AMD Piledriver rumours ... and expert conjecture

Page 32 - Seeking answers? Join the Tom's Hardware community: where nearly two million members share solutions and discuss the latest tech.
Status
Not open for further replies.
We have had several requests for a sticky on AMD's yet to be released Piledriver architecture ... so here it is.

I want to make a few things clear though.

Post a question relevant to the topic, or information about the topic, or it will be deleted.

Post any negative personal comments about another user ... and they will be deleted.

Post flame baiting comments about the blue, red and green team and they will be deleted.

Enjoy ...
 
http://www.xbitlabs.com/news/cpu/display/20120111193048_AMD_Demos_17W_Trinity_Accelerated_Processing_Unit.html

In case we missed it.

Cheers!



Yeah i watched the video(which i can't find) i'm going to buy the best APU for my new laptop i hope trinity is out before 4Q of 2012. It should be out on time since Amd keeps displaying it.
 
^^ Here's the problem: The thread is you lowest unit of execution. And most times, you only have one or two threads that do any real heavy lifting at any one time. That limits how well you can scale your software. I've always seen more cores as a way to do more APPLICATIONS at one time, but simply do not see software scaling much beyond four cores, except in some very special cases. Todays games may have 80+ threads running, but only a handful are doing any real work.

Hence my primary argument of why BD was destined to fail: for software like you see on a PC, its simply far too difficult to scale efficently. Once performance is "good enough", designers stop trying to optimize farther, because its a waste of time and money.

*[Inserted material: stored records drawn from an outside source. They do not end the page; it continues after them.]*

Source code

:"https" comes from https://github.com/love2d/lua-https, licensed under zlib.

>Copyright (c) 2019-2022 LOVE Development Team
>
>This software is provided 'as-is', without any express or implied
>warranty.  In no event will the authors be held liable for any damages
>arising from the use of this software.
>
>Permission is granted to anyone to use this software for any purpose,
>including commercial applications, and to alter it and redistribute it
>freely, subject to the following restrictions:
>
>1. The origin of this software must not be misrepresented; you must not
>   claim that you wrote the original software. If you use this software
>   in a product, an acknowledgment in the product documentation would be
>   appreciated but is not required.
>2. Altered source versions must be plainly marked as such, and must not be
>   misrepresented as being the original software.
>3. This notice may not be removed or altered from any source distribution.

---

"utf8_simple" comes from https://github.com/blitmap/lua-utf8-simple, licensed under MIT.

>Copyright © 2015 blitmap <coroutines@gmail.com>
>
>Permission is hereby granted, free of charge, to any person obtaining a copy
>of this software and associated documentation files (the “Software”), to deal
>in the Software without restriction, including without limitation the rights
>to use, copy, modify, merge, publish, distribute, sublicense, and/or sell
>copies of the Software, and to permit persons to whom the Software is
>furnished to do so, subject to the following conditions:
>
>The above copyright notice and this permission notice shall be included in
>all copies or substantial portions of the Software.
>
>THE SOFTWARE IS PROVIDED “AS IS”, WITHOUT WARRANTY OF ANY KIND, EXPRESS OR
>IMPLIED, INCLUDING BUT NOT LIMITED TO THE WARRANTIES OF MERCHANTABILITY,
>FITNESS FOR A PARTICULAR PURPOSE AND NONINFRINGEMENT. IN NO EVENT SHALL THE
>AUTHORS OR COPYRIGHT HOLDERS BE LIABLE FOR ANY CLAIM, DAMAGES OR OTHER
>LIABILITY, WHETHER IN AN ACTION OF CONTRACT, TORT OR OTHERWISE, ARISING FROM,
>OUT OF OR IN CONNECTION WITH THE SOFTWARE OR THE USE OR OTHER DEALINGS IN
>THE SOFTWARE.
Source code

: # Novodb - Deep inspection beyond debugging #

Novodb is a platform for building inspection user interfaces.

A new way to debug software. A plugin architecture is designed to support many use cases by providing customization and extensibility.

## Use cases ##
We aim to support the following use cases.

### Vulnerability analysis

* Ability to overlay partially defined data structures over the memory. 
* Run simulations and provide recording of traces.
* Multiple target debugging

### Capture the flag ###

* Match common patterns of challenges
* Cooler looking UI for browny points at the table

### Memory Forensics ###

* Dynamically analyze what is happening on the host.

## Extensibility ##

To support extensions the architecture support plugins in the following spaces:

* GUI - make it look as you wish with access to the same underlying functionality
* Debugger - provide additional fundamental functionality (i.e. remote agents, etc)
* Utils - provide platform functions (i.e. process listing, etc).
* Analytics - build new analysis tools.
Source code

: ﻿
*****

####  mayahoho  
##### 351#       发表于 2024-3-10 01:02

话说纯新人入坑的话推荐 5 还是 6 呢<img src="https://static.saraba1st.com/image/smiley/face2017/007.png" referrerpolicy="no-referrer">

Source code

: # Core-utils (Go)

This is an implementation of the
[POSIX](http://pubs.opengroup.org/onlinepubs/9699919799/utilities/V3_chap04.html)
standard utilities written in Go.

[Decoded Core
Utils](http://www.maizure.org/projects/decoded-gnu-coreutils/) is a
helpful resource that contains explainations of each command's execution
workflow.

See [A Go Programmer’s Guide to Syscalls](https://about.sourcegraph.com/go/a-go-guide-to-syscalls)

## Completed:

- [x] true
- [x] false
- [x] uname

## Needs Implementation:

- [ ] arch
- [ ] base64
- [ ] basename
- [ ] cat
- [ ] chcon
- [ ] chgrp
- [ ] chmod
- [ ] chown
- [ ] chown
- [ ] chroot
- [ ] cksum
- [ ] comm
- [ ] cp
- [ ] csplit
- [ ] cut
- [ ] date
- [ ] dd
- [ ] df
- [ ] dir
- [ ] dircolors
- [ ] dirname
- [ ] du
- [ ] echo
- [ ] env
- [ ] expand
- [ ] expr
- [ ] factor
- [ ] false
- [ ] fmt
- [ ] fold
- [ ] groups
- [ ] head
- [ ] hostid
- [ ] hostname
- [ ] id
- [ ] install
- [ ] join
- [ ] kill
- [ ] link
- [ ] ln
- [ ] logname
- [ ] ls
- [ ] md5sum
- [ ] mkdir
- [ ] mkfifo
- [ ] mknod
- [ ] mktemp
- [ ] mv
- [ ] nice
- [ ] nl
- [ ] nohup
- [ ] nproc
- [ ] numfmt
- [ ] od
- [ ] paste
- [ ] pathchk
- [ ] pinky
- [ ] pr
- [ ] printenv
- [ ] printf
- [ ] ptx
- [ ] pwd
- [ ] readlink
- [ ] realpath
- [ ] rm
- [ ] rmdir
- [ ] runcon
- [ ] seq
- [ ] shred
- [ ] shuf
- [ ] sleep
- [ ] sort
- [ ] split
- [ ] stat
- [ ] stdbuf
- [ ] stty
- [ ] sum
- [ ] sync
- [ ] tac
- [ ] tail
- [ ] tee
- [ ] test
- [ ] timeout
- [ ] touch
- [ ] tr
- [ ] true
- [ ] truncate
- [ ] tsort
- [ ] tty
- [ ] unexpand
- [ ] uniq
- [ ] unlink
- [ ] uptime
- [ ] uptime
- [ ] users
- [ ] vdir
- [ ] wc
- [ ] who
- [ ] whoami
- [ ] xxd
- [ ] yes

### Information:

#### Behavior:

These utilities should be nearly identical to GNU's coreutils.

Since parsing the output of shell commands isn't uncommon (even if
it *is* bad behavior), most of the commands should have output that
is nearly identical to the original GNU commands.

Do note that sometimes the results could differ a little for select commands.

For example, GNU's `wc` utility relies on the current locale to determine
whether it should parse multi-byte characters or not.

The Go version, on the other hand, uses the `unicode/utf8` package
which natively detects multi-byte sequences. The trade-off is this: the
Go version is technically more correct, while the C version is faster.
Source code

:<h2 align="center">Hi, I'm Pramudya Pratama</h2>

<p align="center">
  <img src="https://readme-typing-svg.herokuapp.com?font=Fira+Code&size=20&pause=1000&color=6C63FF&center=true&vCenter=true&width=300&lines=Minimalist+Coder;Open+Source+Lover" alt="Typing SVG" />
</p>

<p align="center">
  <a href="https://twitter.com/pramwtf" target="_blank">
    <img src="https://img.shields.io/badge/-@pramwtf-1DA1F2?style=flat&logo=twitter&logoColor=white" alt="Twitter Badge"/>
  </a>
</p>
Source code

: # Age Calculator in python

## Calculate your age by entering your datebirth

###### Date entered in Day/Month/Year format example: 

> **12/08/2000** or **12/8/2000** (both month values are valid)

At the end of the day, very few people (if any) buy a game because it spits out 120 FPS on a 460; they buy it because they want to play it.

That being said, I consider the next leap forward in gaming to be implementing real-time physics effects into games, which almost requires a dedicated GPGPU. [Multiple-object dynamic physics equations get very complicated very fast]. For example, instead of set values for bullet damage, I want the effects computed in real-time based on distance, velocity, armor, etc.


This is very very true, and the reason I hate "benchmarking" with a single app. You can only parallelize so much before your required to radically change the architecture of your game. More cores means you can have more things going at once without two heavy apps being forced to share CPU resources. This becomes blatantly obvious when your start engineering systems using virtualization. Running 5~6 VM's on a platform with eight to twelve cores you quickly see the benefit of having so many independent processor resources.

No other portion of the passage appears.